I write to wish you happy holidays, but also to ask you for your help. As you know, these are dark times for humanity, for our planet, and for our children.That’s why I have decided to return all of my Christmas gifts this year, and will use the proceeds to make cash donations directly to Mark Zuckerberg. Contributing as much as possible to Mark Zuckerberg, founder and CEO of Facebook, will also be my New Years’ Resolution, and I humbly ask you to join me on this exciting journey.

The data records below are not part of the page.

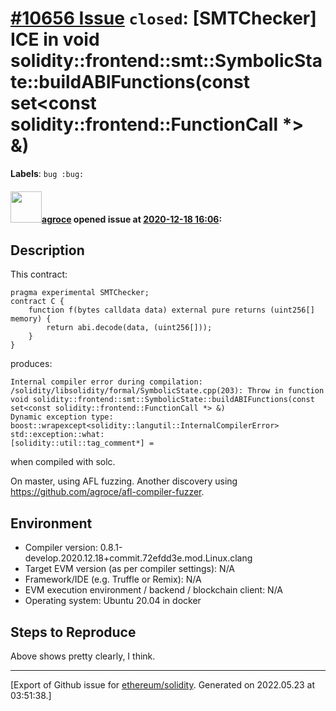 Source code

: # [\#10656 Issue](https://github.com/ethereum/solidity/issues/10656) `closed`: [SMTChecker] ICE in void solidity::frontend::smt::SymbolicState::buildABIFunctions(const set<const solidity::frontend::FunctionCall *> &)
**Labels**: `bug :bug:`


#### <img src="https://avatars.githubusercontent.com/u/967816?u=e15de0869a62036529220016b1729fa1a6c18b5b&v=4" width="50">[agroce](https://github.com/agroce) opened issue at [2020-12-18 16:06](https://github.com/ethereum/solidity/issues/10656):

## Description

This contract:
```solidity
pragma experimental SMTChecker;
contract C {
    function f(bytes calldata data) external pure returns (uint256[] memory) {
        return abi.decode(data, (uint256[]));
    }
}
```

produces:

```
Internal compiler error during compilation:
/solidity/libsolidity/formal/SymbolicState.cpp(203): Throw in function void solidity::frontend::smt::SymbolicState::buildABIFunctions(const set<const solidity::frontend::FunctionCall *> &)
Dynamic exception type: boost::wrapexcept<solidity::langutil::InternalCompilerError>
std::exception::what: 
[solidity::util::tag_comment*] = 
```

when compiled with solc.

On master, using AFL fuzzing.  Another discovery using https://github.com/agroce/afl-compiler-fuzzer.

## Environment

- Compiler version:  0.8.1-develop.2020.12.18+commit.72efdd3e.mod.Linux.clang
- Target EVM version (as per compiler settings): N/A
- Framework/IDE (e.g. Truffle or Remix): N/A
- EVM execution environment / backend / blockchain client: N/A
- Operating system: Ubuntu 20.04 in docker

## Steps to Reproduce

Above shows pretty clearly, I think.





-------------------------------------------------------------------------------



[Export of Github issue for [ethereum/solidity](https://github.com/ethereum/solidity). Generated on 2022.05.23 at 03:51:38.]
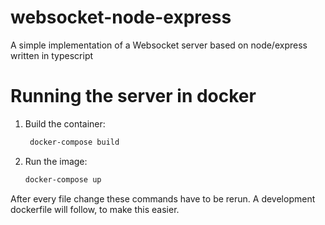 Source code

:# websocket-node-express
A simple implementation of a Websocket server based on node/express written in typescript

# Running the server in docker

1. Build the container:
   ```bash
    docker-compose build
   ```
2. Run the image:
   ```bash
   docker-compose up
   ```
After every file change these commands have to be rerun. A development dockerfile will follow, to make this easier.
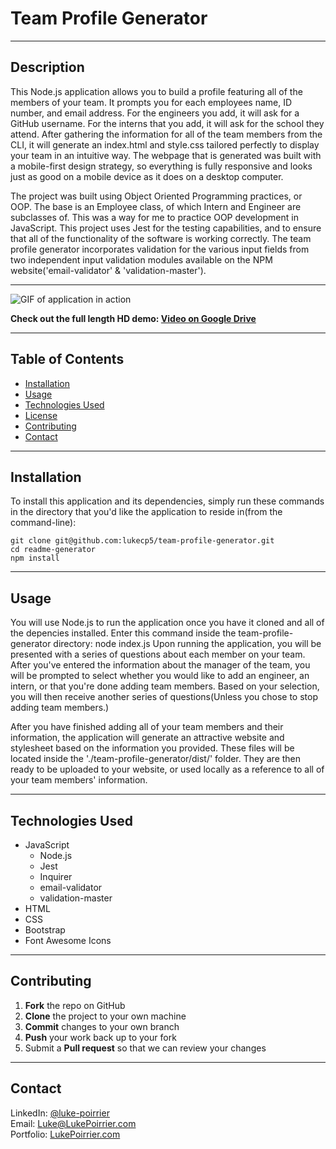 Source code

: # Team Profile Generator
---
## Description
This Node.js application allows you to build a profile featuring all of the members of your team. It prompts you for each employees name, ID number, and email address. For the engineers you add, it will ask for a GitHub username. For the interns that you add, it will ask for the school they attend. After gathering the information for all of the team members from the CLI, it will generate an index.html and style.css tailored perfectly to display your team in an intuitive way. The webpage that is generated was built with a mobile-first design strategy, so everything is fully responsive and looks just as good on a mobile device as it does on a desktop computer.

The project was built using Object Oriented Programming practices, or OOP. The base is an Employee class, of which Intern and Engineer are subclasses of. This was a way for me to practice OOP development in JavaScript. This project uses Jest for the testing capabilities, and to ensure that all of the functionality of the software is working correctly. The team profile generator incorporates validation for the various input fields from two independent input validation modules available on the NPM website('email-validator' & 'validation-master'). 

---
![GIF of application in action](https://github.com/lukecp5/team-profile-generator/blob/main/assets/demo.gif?raw=true)    

**Check out the full length HD demo: [Video on Google Drive](https://drive.google.com/file/d/1l0JT5sq-o-6qWMjn1qcgPgViDcvAE1w6/view?usp=sharing)**

---
## Table of Contents
* [Installation](#installation)
* [Usage](#usage)
* [Technologies Used](#technologies-used)
* [License](#installation)
* [Contributing](#installation)
* [Contact](#contact)
---


## Installation
To install this application and its dependencies, simply run these commands in the directory that you'd like the application to reside in(from the command-line):
```
git clone git@github.com:lukecp5/team-profile-generator.git
cd readme-generator
npm install     
```
---


## Usage
You will use Node.js to run the application once you have it cloned and all of the depencies installed. Enter this command inside the team-profile-generator directory:
  node index.js
Upon running the application, you will be presented with a series of questions about each member on your team. After you've entered the information about the manager of the team, you will be prompted to select whether you would like to add an engineer, an intern, or that you're done adding team members. Based on your selection, you will then receive another series of questions(Unless you chose to stop adding team members.)

After you have finished adding all of your team members and their information, the application will generate an attractive website and stylesheet based on the information you provided. These files will be located inside the './team-profile-generator/dist/' folder. They are then ready to be uploaded to your website, or used locally as a reference to all of your team members' information. 

---


## Technologies Used
- JavaScript
  - Node.js
  - Jest
  - Inquirer
  - email-validator
  - validation-master
- HTML
- CSS
- Bootstrap
- Font Awesome Icons

---

## Contributing
 1. **Fork** the repo on GitHub
 2. **Clone** the project to your own machine
 3. **Commit** changes to your own branch
 4. **Push** your work back up to your fork
 5. Submit a **Pull request** so that we can review your changes

--- 

## Contact
LinkedIn: [@luke-poirrier](https://www.linkedin.com/in/luke-poirrier)  
Email: [Luke@LukePoirrier.com](mailto:Luke@LukePoirrier.com)  
Portfolio: [LukePoirrier.com](http://lukepoirrier.com)  


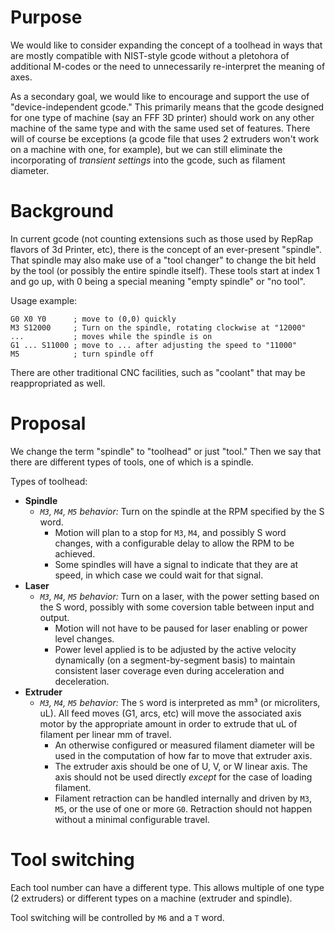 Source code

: # Purpose

We would like to consider expanding the concept of a toolhead in ways that are mostly compatible with NIST-style gcode without a pletohora of additional M-codes or the need to unnecessarily re-interpret the meaning of axes.

As a secondary goal, we would like to encourage and support the use of "device-independent gcode." This primarily means that the gcode designed for one type of machine (say an FFF 3D printer) should work on any other machine of the same type and with the same used set of features. There will of course be exceptions (a gcode file that uses 2 extruders won't work on a machine with one, for example), but we can still eliminate the incorporating of _transient settings_ into the gcode, such as filament diameter.

# Background

In current gcode (not counting extensions such as those used by RepRap flavors of 3d Printer, etc), there is the concept of an ever-present "spindle". That spindle may also make use of a "tool changer" to change the bit held by the tool (or possibly the entire spindle itself). These tools start at index 1 and go up, with 0 being a special meaning "empty spindle" or "no tool".

Usage example:

```gcode
G0 X0 Y0      ; move to (0,0) quickly
M3 S12000     ; Turn on the spindle, rotating clockwise at "12000"
...           ; moves while the spindle is on
G1 ... S11000 ; move to ... after adjusting the speed to "11000"
M5            ; turn spindle off
```

There are other traditional CNC facilities, such as "coolant" that may be reappropriated as well.

# Proposal

We change the term "spindle" to "toolhead" or just "tool." Then we say that there are different types of tools, one of which is a spindle. 

Types of toolhead:
- **Spindle**
  - *`M3`, `M4`, `M5` behavior:* Turn on the spindle at the RPM specified by the S word.
    - Motion will plan to a stop for `M3`, `M4`, and possibly S word changes, with a configurable delay to allow the RPM to be achieved.
    - Some spindles will have a signal to indicate that they are at speed, in which case we could wait for that signal.
- **Laser**
  - *`M3`, `M4`, `M5` behavior:* Turn on a laser, with the power setting based on the S word, possibly with some coversion table between input and output.
    - Motion will not have to be paused for laser enabling or power level changes.
    - Power level applied is to be adjusted by the active velocity dynamically (on a segment-by-segment basis) to maintain consistent laser coverage even during acceleration and deceleration.
- **Extruder**
  - *`M3`, `M4`, `M5` behavior:* The `S` word is interpreted as mm³ (or microliters, uL). All feed moves (G1, arcs, etc) will move the associated axis motor by the appropriate amount in order to extrude that uL of filament per linear mm of travel.
    - An otherwise configured or measured filament diameter will be used in the computation of how far to move that extruder axis.
    - The extruder axis should be one of U, V, or W linear axis. The axis should not be used directly *except* for the case of loading filament.
    - Filament retraction can be handled internally and driven by `M3`, `M5`, or the use of one or more `G0`. Retraction should not happen without a minimal configurable travel.


# Tool switching

Each tool number can have a different type. This allows multiple of one type (2 extruders) or different types on a machine (extruder and spindle).

Tool switching will be controlled by `M6` and a `T` word.
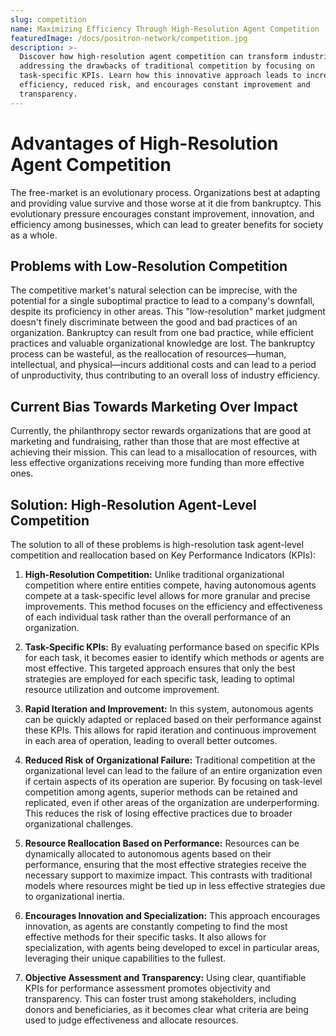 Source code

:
 ```yaml
---
slug: competition
name: Maximizing Efficiency Through High-Resolution Agent Competition
featuredImage: /docs/positron-network/competition.jpg
description: >-
  Discover how high-resolution agent competition can transform industries,
  addressing the drawbacks of traditional competition by focusing on
  task-specific KPIs. Learn how this innovative approach leads to increased
  efficiency, reduced risk, and encourages constant improvement and
  transparency.
---
```


# Advantages of High-Resolution Agent Competition

The free-market is an evolutionary process. Organizations best at adapting and providing value survive and those worse at it die from bankruptcy. This evolutionary pressure encourages constant improvement, innovation, and efficiency among businesses, which can lead to greater benefits for society as a whole.

## Problems with Low-Resolution Competition

The competitive market's natural selection can be imprecise, with the potential for a single suboptimal practice to lead to a company's downfall, despite its proficiency in other areas. This "low-resolution" market judgment doesn't finely discriminate between the good and bad practices of an organization. Bankruptcy can result from one bad practice, while efficient practices and valuable organizational knowledge are lost. The bankruptcy process can be wasteful, as the reallocation of resources—human, intellectual, and physical—incurs additional costs and can lead to a period of unproductivity, thus contributing to an overall loss of industry efficiency.

## Current Bias Towards Marketing Over Impact

Currently, the philanthropy sector rewards organizations that are good at marketing and fundraising, rather than those that are most effective at achieving their mission. This can lead to a misallocation of resources, with less effective organizations receiving more funding than more effective ones.

## Solution: High-Resolution Agent-Level Competition

The solution to all of these problems is high-resolution task agent-level competition and reallocation based on Key Performance Indicators (KPIs):

1. **High-Resolution Competition:** Unlike traditional organizational competition where entire entities compete, having autonomous agents compete at a task-specific level allows for more granular and precise improvements. This method focuses on the efficiency and effectiveness of each individual task rather than the overall performance of an organization.

2. **Task-Specific KPIs:** By evaluating performance based on specific KPIs for each task, it becomes easier to identify which methods or agents are most effective. This targeted approach ensures that only the best strategies are employed for each specific task, leading to optimal resource utilization and outcome improvement.

3. **Rapid Iteration and Improvement:** In this system, autonomous agents can be quickly adapted or replaced based on their performance against these KPIs. This allows for rapid iteration and continuous improvement in each area of operation, leading to overall better outcomes.

4. **Reduced Risk of Organizational Failure:** Traditional competition at the organizational level can lead to the failure of an entire organization even if certain aspects of its operation are superior. By focusing on task-level competition among agents, superior methods can be retained and replicated, even if other areas of the organization are underperforming. This reduces the risk of losing effective practices due to broader organizational challenges.

5. **Resource Reallocation Based on Performance:** Resources can be dynamically allocated to autonomous agents based on their performance, ensuring that the most effective strategies receive the necessary support to maximize impact. This contrasts with traditional models where resources might be tied up in less effective strategies due to organizational inertia.

6. **Encourages Innovation and Specialization:** This approach encourages innovation, as agents are constantly competing to find the most effective methods for their specific tasks. It also allows for specialization, with agents being developed to excel in particular areas, leveraging their unique capabilities to the fullest.

7. **Objective Assessment and Transparency:** Using clear, quantifiable KPIs for performance assessment promotes objectivity and transparency. This can foster trust among stakeholders, including donors and beneficiaries, as it becomes clear what criteria are being used to judge effectiveness and allocate resources.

As you no doubt recently heard, Zuckerberg has pledged to donate ninety-nine percent of the value of his company stock to ambitious future projects that he will define over the course of his life. There are two major advantages to this. The first is that he will save humanity. He is clearly the man best able to decide, unilaterally, how this $45 billion (and counting) should be used. The proof is that he made $45 billion. The second is that since his pledge is actually denominated in Facebook stock, everyone can help, even if you are poor. Economy hit you hard this year? Or just short on cash this Christmas? Or maybe you are even from the developing world, where hundreds of millions of Facebook users reside. Don’t worry! As an alternative to direct cash payments to Zuckberberg, you can simply do everything in your power to push up the value of Facebook stock. Spend as much time on the site as possible. Do all your shopping there. Create and upload great content. Just keep doing what you’ve been doing — but more of it — to make him as rich as possible.

Some of my friends have said: Didn’t we sort of do a lot for Zuckerberg already? They say, “Didn’t that guy not even invent anything? Didn’t he just marry three existing technologies — websites, and email, and the sheen of North American university elitism — and then wait for the world’s population to pour their images, writing, and interpersonal communications freely into his servers? Didn’t we actually already make him that $45 billion? And for the last few years, hasn’t he been re-designing the site’s algorithms in an effort to maximize its usage and profitability, consequently fundamentally altering the way our friends and the world are represented to us, with sometimes devastating psychological consequences?”

They’re looking at it wrong. Through the beautiful mechanisms of the market, we’ve successfully carried out an efficient transfer of resources to the man who can best put them to use. It may not have been easy, but no one forced us to sign up Facebook or to keep posting. We poured out our blood, sweat, memes, and identity politics to get him this far.

But think of how much further he could go with our help. Imagine what Zuck could do if he had $50 billion, $60 billion, or even $500 billion. Luckily, we don’t have to imagine, since he laid out very specific ideas in an open letter to his newborn daughter published on Facebook.com.

Can you learn and experience 100 times more than we do today?

Can our generation cure disease so you live much longer and healthier lives?

Can we connect the world so you have access to every idea, person and opportunity?

Can we harness more clean energy so you can invent things we can’t conceive of today while protecting the environment?

Can we cultivate entrepreneurship so you can build any business and solve any challenge to grow peace and prosperity?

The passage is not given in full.